1 The Lord called Moses and spoke to him from the tent of meeting, saying, 2 “Speak to the people of Israel and say to them, When any one of you brings an offering to the Lord, you shall bring your offering of livestock from the herd or from the flock.
3 “If his offering is a burnt offering from the herd, he shall offer a male without blemish.
Leviticus 1:1-3, ESV
11 “No grain offering that you bring to the Lord shall be made with leaven, for you shall burn no leaven nor any honey as a food offering to the Lord. 12 As an offering of firstfruits you may bring them to the Lord, but they shall not be offered on the altar for a pleasing aroma. 13 You shall season all your grain offerings with salt. You shall not let the salt of the covenant with your God be missing from your grain offering; with all your offerings you shall offer salt.
Leviticus 2:11-13. ESV
In this Introduction to Leviticus, which includes the first four chapters of Leviticus, which literally means "Book of the Levites," we will encounter more specifics on the Law of God and the duties of the Levites. You will remember that to the tribe of Levi was given the responsibility to serve the people as priests, as well as performing other duties providing the care and upkeep of the tabernacle.

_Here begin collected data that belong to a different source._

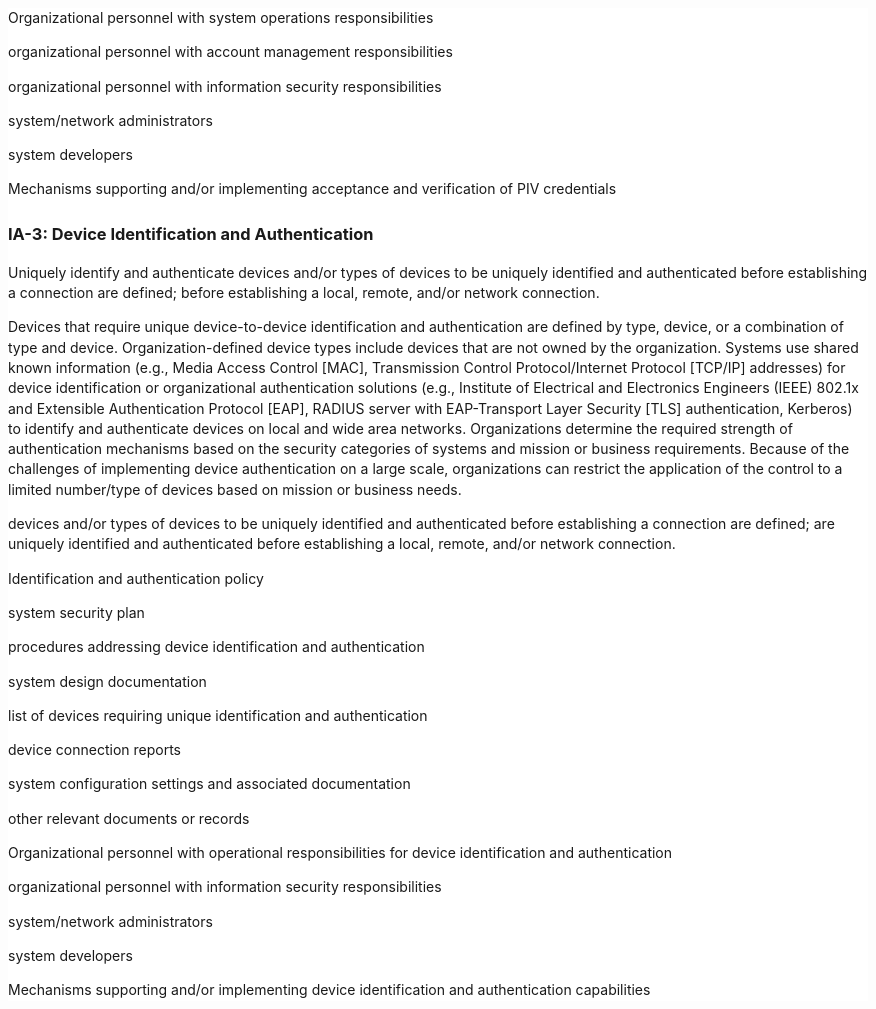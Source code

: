 Organizational personnel with system operations responsibilities

organizational personnel with account management responsibilities

organizational personnel with information security responsibilities

system/network administrators

system developers

Mechanisms supporting and/or implementing acceptance and verification of PIV credentials

### IA-3: Device Identification and Authentication

Uniquely identify and authenticate devices and/or types of devices to be uniquely identified and authenticated before establishing a connection are defined; before establishing a local, remote, and/or network connection.

Devices that require unique device-to-device identification and authentication are defined by type, device, or a combination of type and device. Organization-defined device types include devices that are not owned by the organization. Systems use shared known information (e.g., Media Access Control [MAC], Transmission Control Protocol/Internet Protocol [TCP/IP] addresses) for device identification or organizational authentication solutions (e.g., Institute of Electrical and Electronics Engineers (IEEE) 802.1x and Extensible Authentication Protocol [EAP], RADIUS server with EAP-Transport Layer Security [TLS] authentication, Kerberos) to identify and authenticate devices on local and wide area networks. Organizations determine the required strength of authentication mechanisms based on the security categories of systems and mission or business requirements. Because of the challenges of implementing device authentication on a large scale, organizations can restrict the application of the control to a limited number/type of devices based on mission or business needs.

 devices and/or types of devices to be uniquely identified and authenticated before establishing a connection are defined; are uniquely identified and authenticated before establishing a local, remote, and/or network connection.

Identification and authentication policy

system security plan

procedures addressing device identification and authentication

system design documentation

list of devices requiring unique identification and authentication

device connection reports

system configuration settings and associated documentation

other relevant documents or records

Organizational personnel with operational responsibilities for device identification and authentication

organizational personnel with information security responsibilities

system/network administrators

system developers

Mechanisms supporting and/or implementing device identification and authentication capabilities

As we enter the book of Leviticus we are reminded again and again of how loathsome our sin is to God. In Leviticus 1-4, God gives specifics to Moses regarding not only what to offer to God, but the procedure to be followed with that offering.
The overriding question to me as I read this passage is, "Why? Why did God make such requirements of the Israelites; what purpose did these offerings fulfill? Could they really actually pay for the sins of the people?"
I can think of two purposes for which God used these offerings to the Lord. First, God wanted to impress upon the people the vile nature of their sins before a holy and righteous God, who could not even look upon that sin. Second, God was pointing to the coming Messiah who would offer His own blood--blood that truly could pay for the sins of God's children.
Because these offerings were a picture of the coming of the Messiah (perfect God, and perfect man), the offerings were to be the best of the flock or crop, without blemish or spot.
What do we give God today? Just like the Israelites, we cannot truly atone for our sins; we, too, must go to Christ for the only viable payment for our sins. However, what kind of gifts or time do we give to the Lord? Do we give Him the best, or do we give Him the leftovers? That is a question we should all ponder! What do we owe God? We owe Him everything!
Pray today that your offerings to the Lord would be the first and best of everything you have, whether it be time, talents or treasures!
We will find the book of Leviticus to be a manual to the Levites (the priests) giving them specifics regarding the kinds of offerings which were needed to atone for their sins. Because we have the entire written Word of God, we have a better opportunity to see the true nature of our sins before a holy and righteous God. This introduction to Leviticus, as well as the devotionals written throughout this book should help us to see our sins before a holy God, and the necessity of a Redeemer (the Lord Jesus Christ). Through His payment for our sins, we are made to be righteous before God. No longer do we need to offer these offerings to God, for Christ has paid the debt of our sins forever ! How amazing is that?